::: Records supplied :::

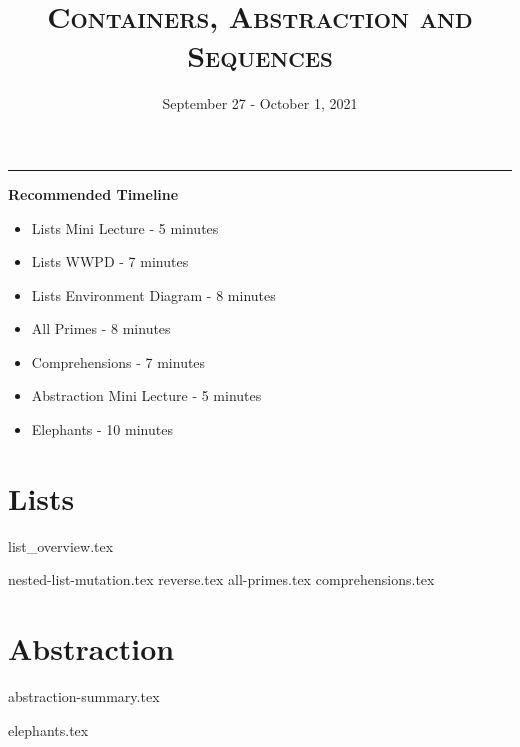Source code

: \documentclass{exam}
\title{\textsc{Containers, Abstraction and Sequences}}
\date{September 27 - October 1, 2021}
\begin{document}
\maketitle
\rule{\textwidth}{0.15em}
\fontsize{12}{15}\selectfont


\begin{guide}
    \textbf{Recommended Timeline}
    \begin{itemize}
        \item Lists Mini Lecture - 5 minutes
        \item Lists WWPD - 7 minutes
        \item Lists Environment Diagram - 8 minutes
        \item All Primes - 8 minutes
        \item Comprehensions - 7 minutes
        \item Abstraction Mini Lecture - 5 minutes
        \item Elephants - 10 minutes
    \end{itemize}
\end{guide}

\section{Lists}
{list_overview.tex}
\begin{questions}
    {nested-list-mutation.tex}
    {reverse.tex}
    \newpage %
    {all-primes.tex}
    {comprehensions.tex}
\end{questions}

\newpage
\section{Abstraction}
{abstraction-summary.tex}
\begin{questions}
    {elephants.tex}
\end{questions}
\end{document}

:::

§ **Exercise**
Leave the pictures aside and give the records above back word for word.

§ **Output below**
Source code

: \documentclass{exam}
\title{\textsc{Containers, Abstraction and Sequences}}
\date{September 27 - October 1, 2021}
\begin{document}
\maketitle
\rule{\textwidth}{0.15em}
\fontsize{12}{15}\selectfont


\begin{guide}
    \textbf{Recommended Timeline}
    \begin{itemize}
        \item Lists Mini Lecture - 5 minutes
        \item Lists WWPD - 7 minutes
        \item Lists Environment Diagram - 8 minutes
        \item All Primes - 8 minutes
        \item Comprehensions - 7 minutes
        \item Abstraction Mini Lecture - 5 minutes
        \item Elephants - 10 minutes
    \end{itemize}
\end{guide}

\section{Lists}
{list_overview.tex}
\begin{questions}
    {nested-list-mutation.tex}
    {reverse.tex}
    \newpage %
    {all-primes.tex}
    {comprehensions.tex}
\end{questions}

\newpage
\section{Abstraction}
{abstraction-summary.tex}
\begin{questions}
    {elephants.tex}
\end{questions}
\end{document}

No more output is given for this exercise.